Final thoughts

By: 
Ethan Stoetzer

Newsplaining Column: As the time expires on my time at the Hampton Chronicle and Mid America Publishing, I’ve been thinking of how to say goodbye. I’m leaving my position as community news editor for the Hampton Chronicle, and moonlight writer for the Sheffield Press and Pioneer Enterprise. My last day was Friday, so as you read this, I have already continued onwards in my nomadic journey through this brave new world.
In a nutshell, I’ll be moving on to the great city of Ames (Go ‘Clones!), where I’ll reside as I cover the state I’m now beginning to call home. I will be the lead reporter on Iowa politics, news and agriculture for InsideSources.com, where I hope to combine my affinity for politics with my career path of making words into legible sentences. I’ll be throwing myself into the fray of Iowa’s political climate and doing my best to make sense and document it all. It will be a challenge, but I believe it’s a challenge that will continue to shape the journalist I’ll one day become.
I’ve learned a lot in my year-and-three-months in Hampton, and one of those things is that you need to do the things you are either not good at, or don’t like doing.
So I’m going to make a list of the things that I’ve learned and will hopefully offer a perspective to some of you who have grown pretty sound in your worldview.
1) Harking back to my lead in statement: you have to do either the things you are bad at, don’t like doing, are uncomfortable with, etc. Life is about the choices you make. We all lead lives where circumstances get in the way of those choices, but at the end of the day, we will be confronted with an opportunity to change those circumstances, and therein lies the choice. Humans are creatures of habit. We can complain as much as we want, but a time will come when we can address those complaints, or keep complaining. Which one will you choose?
2) You can’t convert people to think the way you do. But you can show them what it’s like to live the life you lead. Something I’ve learned at my old age of 23, fresh out of college is that just as much as you hold onto your beliefs and opinions, so do others. You can’t expect people to forget the way they’ve lived their lives if you can’t forget yours.
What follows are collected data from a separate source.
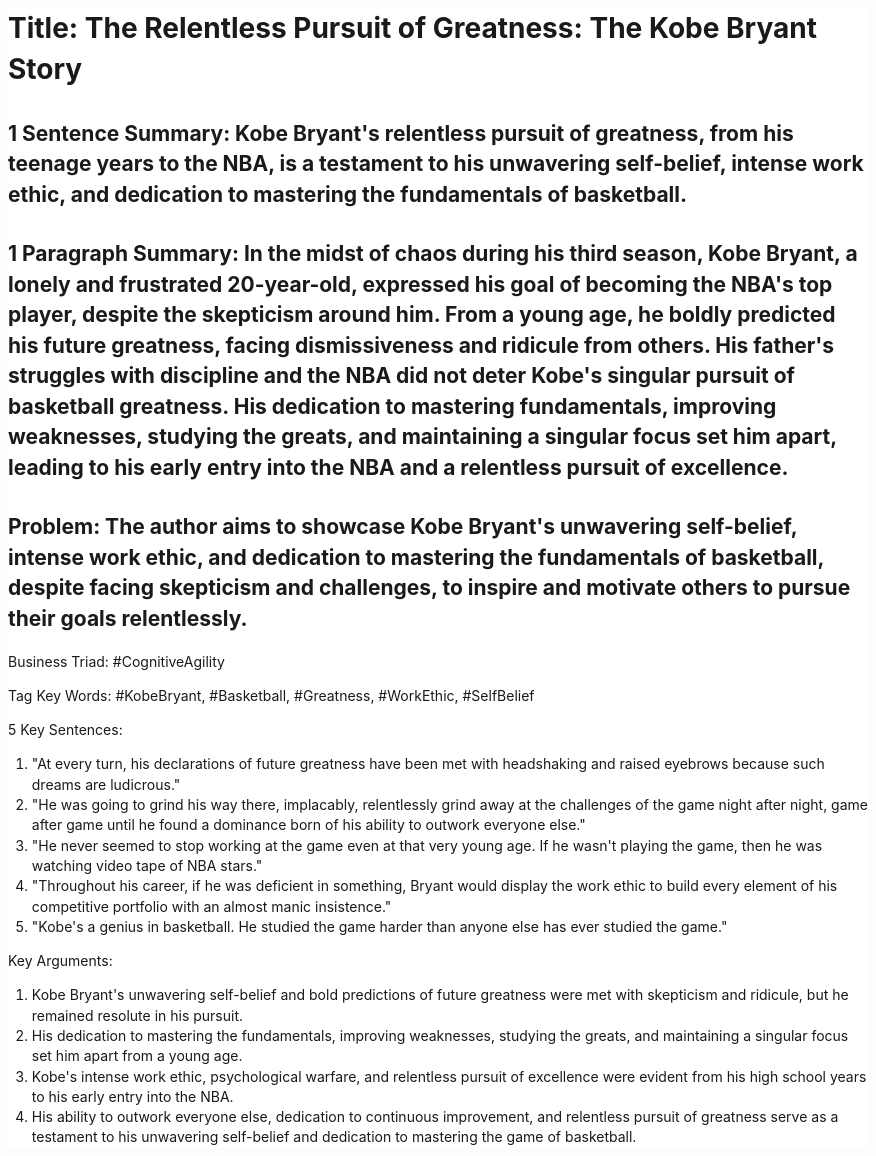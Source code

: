 # Title: The Relentless Pursuit of Greatness: The Kobe Bryant Story

## 1 Sentence Summary: Kobe Bryant's relentless pursuit of greatness, from his teenage years to the NBA, is a testament to his unwavering self-belief, intense work ethic, and dedication to mastering the fundamentals of basketball.

## 1 Paragraph Summary: In the midst of chaos during his third season, Kobe Bryant, a lonely and frustrated 20-year-old, expressed his goal of becoming the NBA's top player, despite the skepticism around him. From a young age, he boldly predicted his future greatness, facing dismissiveness and ridicule from others. His father's struggles with discipline and the NBA did not deter Kobe's singular pursuit of basketball greatness. His dedication to mastering fundamentals, improving weaknesses, studying the greats, and maintaining a singular focus set him apart, leading to his early entry into the NBA and a relentless pursuit of excellence.

## Problem: The author aims to showcase Kobe Bryant's unwavering self-belief, intense work ethic, and dedication to mastering the fundamentals of basketball, despite facing skepticism and challenges, to inspire and motivate others to pursue their goals relentlessly.

Business Triad: #CognitiveAgility

Tag Key Words: #KobeBryant, #Basketball, #Greatness, #WorkEthic, #SelfBelief

5 Key Sentences:
1. "At every turn, his declarations of future greatness have been met with headshaking and raised eyebrows because such dreams are ludicrous."
2. "He was going to grind his way there, implacably, relentlessly grind away at the challenges of the game night after night, game after game until he found a dominance born of his ability to outwork everyone else."
3. "He never seemed to stop working at the game even at that very young age. If he wasn't playing the game, then he was watching video tape of NBA stars."
4. "Throughout his career, if he was deficient in something, Bryant would display the work ethic to build every element of his competitive portfolio with an almost manic insistence."
5. "Kobe's a genius in basketball. He studied the game harder than anyone else has ever studied the game."

Key Arguments:
1. Kobe Bryant's unwavering self-belief and bold predictions of future greatness were met with skepticism and ridicule, but he remained resolute in his pursuit.
2. His dedication to mastering the fundamentals, improving weaknesses, studying the greats, and maintaining a singular focus set him apart from a young age.
3. Kobe's intense work ethic, psychological warfare, and relentless pursuit of excellence were evident from his high school years to his early entry into the NBA.
4. His ability to outwork everyone else, dedication to continuous improvement, and relentless pursuit of greatness serve as a testament to his unwavering self-belief and dedication to mastering the game of basketball.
But you can show them how you live. And if you show them how you live, then you can at least be sympathetic towards each other’s circumstances.
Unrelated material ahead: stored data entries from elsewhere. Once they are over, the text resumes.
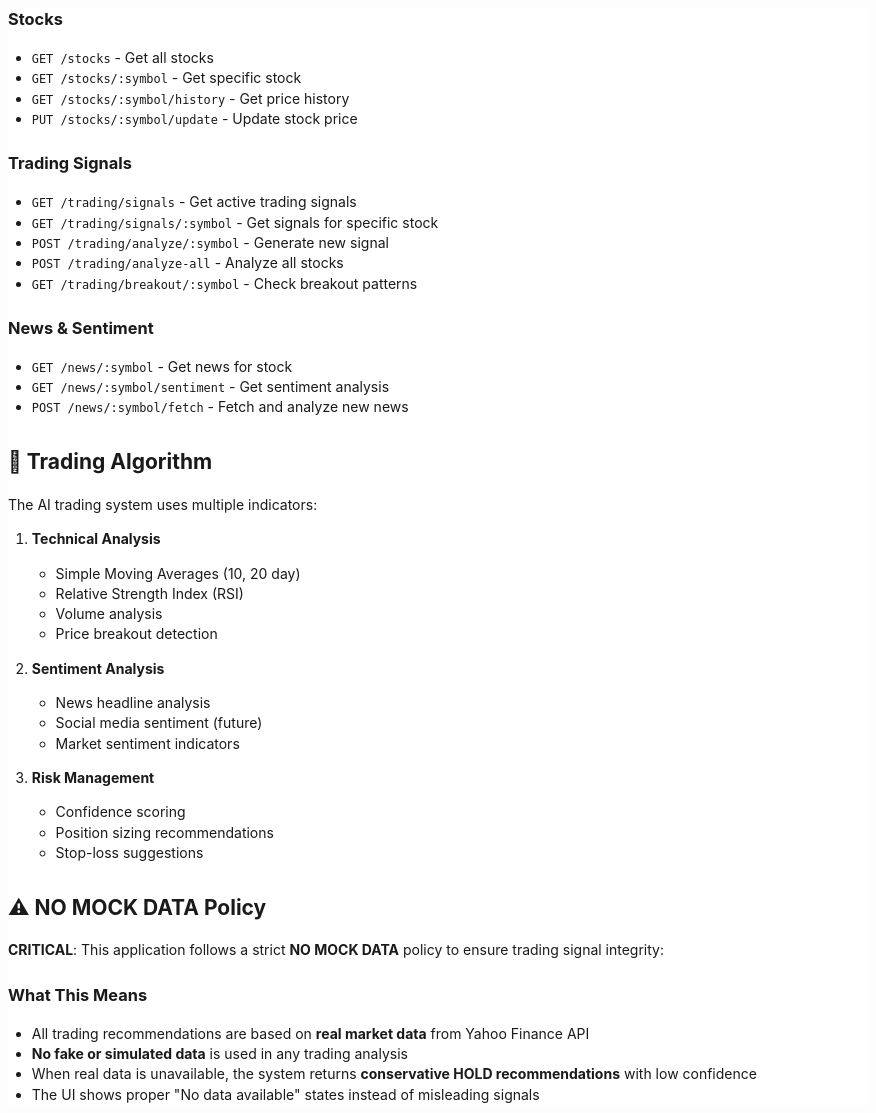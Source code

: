### Stocks

- `GET /stocks` - Get all stocks
- `GET /stocks/:symbol` - Get specific stock
- `GET /stocks/:symbol/history` - Get price history
- `PUT /stocks/:symbol/update` - Update stock price

### Trading Signals

- `GET /trading/signals` - Get active trading signals
- `GET /trading/signals/:symbol` - Get signals for specific stock
- `POST /trading/analyze/:symbol` - Generate new signal
- `POST /trading/analyze-all` - Analyze all stocks
- `GET /trading/breakout/:symbol` - Check breakout patterns

### News & Sentiment

- `GET /news/:symbol` - Get news for stock
- `GET /news/:symbol/sentiment` - Get sentiment analysis
- `POST /news/:symbol/fetch` - Fetch and analyze new news

## 🧠 Trading Algorithm

The AI trading system uses multiple indicators:

1. **Technical Analysis**
   - Simple Moving Averages (10, 20 day)
   - Relative Strength Index (RSI)
   - Volume analysis
   - Price breakout detection

2. **Sentiment Analysis**
   - News headline analysis
   - Social media sentiment (future)
   - Market sentiment indicators

3. **Risk Management**
   - Confidence scoring
   - Position sizing recommendations
   - Stop-loss suggestions

## ⚠️ NO MOCK DATA Policy

**CRITICAL**: This application follows a strict **NO MOCK DATA** policy to ensure trading signal integrity:

### What This Means

- All trading recommendations are based on **real market data** from Yahoo Finance API
- **No fake or simulated data** is used in any trading analysis
- When real data is unavailable, the system returns **conservative HOLD recommendations** with low confidence
- The UI shows proper "No data available" states instead of misleading signals
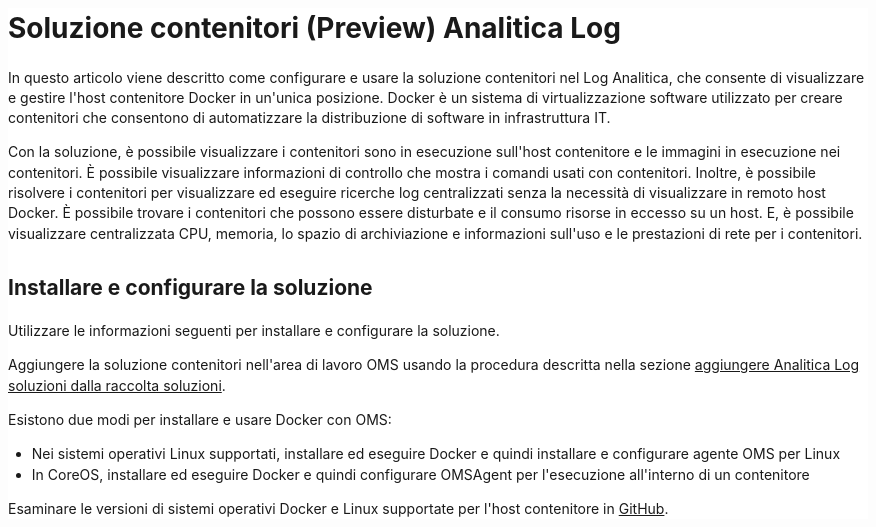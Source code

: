 <properties
    pageTitle="Soluzione contenitori in Log Analitica | Microsoft Azure"
    description="La soluzione contenitori in Log Analitica consente di visualizzare e gestire l'host contenitore Docker in un'unica posizione."
    services="log-analytics"
    documentationCenter=""
    authors="bandersmsft"
    manager="jwhit"
    editor=""/>

<tags
    ms.service="log-analytics"
    ms.workload="na"
    ms.tgt_pltfrm="na"
    ms.devlang="na"
    ms.topic="article"
    ms.date="10/10/2016"
    ms.author="banders"/>



# <a name="containers-preview-solution-log-analytics"></a>Soluzione contenitori (Preview) Analitica Log

In questo articolo viene descritto come configurare e usare la soluzione contenitori nel Log Analitica, che consente di visualizzare e gestire l'host contenitore Docker in un'unica posizione. Docker è un sistema di virtualizzazione software utilizzato per creare contenitori che consentono di automatizzare la distribuzione di software in infrastruttura IT.

Con la soluzione, è possibile visualizzare i contenitori sono in esecuzione sull'host contenitore e le immagini in esecuzione nei contenitori. È possibile visualizzare informazioni di controllo che mostra i comandi usati con contenitori. Inoltre, è possibile risolvere i contenitori per visualizzare ed eseguire ricerche log centralizzati senza la necessità di visualizzare in remoto host Docker. È possibile trovare i contenitori che possono essere disturbate e il consumo risorse in eccesso su un host. E, è possibile visualizzare centralizzata CPU, memoria, lo spazio di archiviazione e informazioni sull'uso e le prestazioni di rete per i contenitori.

## <a name="installing-and-configuring-the-solution"></a>Installare e configurare la soluzione

Utilizzare le informazioni seguenti per installare e configurare la soluzione.

Aggiungere la soluzione contenitori nell'area di lavoro OMS usando la procedura descritta nella sezione [aggiungere Analitica Log soluzioni dalla raccolta soluzioni](log-analytics-add-solutions.md).

Esistono due modi per installare e usare Docker con OMS:

- Nei sistemi operativi Linux supportati, installare ed eseguire Docker e quindi installare e configurare agente OMS per Linux
- In CoreOS, installare ed eseguire Docker e quindi configurare OMSAgent per l'esecuzione all'interno di un contenitore

Esaminare le versioni di sistemi operativi Docker e Linux supportate per l'host contenitore in [GitHub](https://github.com/Microsoft/OMS-docker).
3) Skip the op/ed section. The world is a Monday morning quarterback. It’s easy to critique policy and laws after they’re written and you aren’t held accountable by voters or to the lives you end up saving or hurting. Even when that critique is rightly deserved, you aren’t changing the hearts and minds of people in an op/ed piece. This goes back to my prior point, but we need more stories about the daily lives we lead. The daily struggles. The high points and the low points, no matter what they are. We also need facts, and to not be so afraid that we can be wrong. You won’t find that in the op/ed section.
4) America is a football team on the cusp of winning the super bowl every year, but doesn’t, and you can’t fire the head coach, quarterback, running back, wide receiver, or anyone else. America is the ultimate team sport. Everyone needs to realize that not everyone will get the football, and that sometimes, we have to bail people out and give them a shot to catch that winning touchdown pass, even if they’ve already dropped three balls that day, whether president or working class citizen who needs that extra boost.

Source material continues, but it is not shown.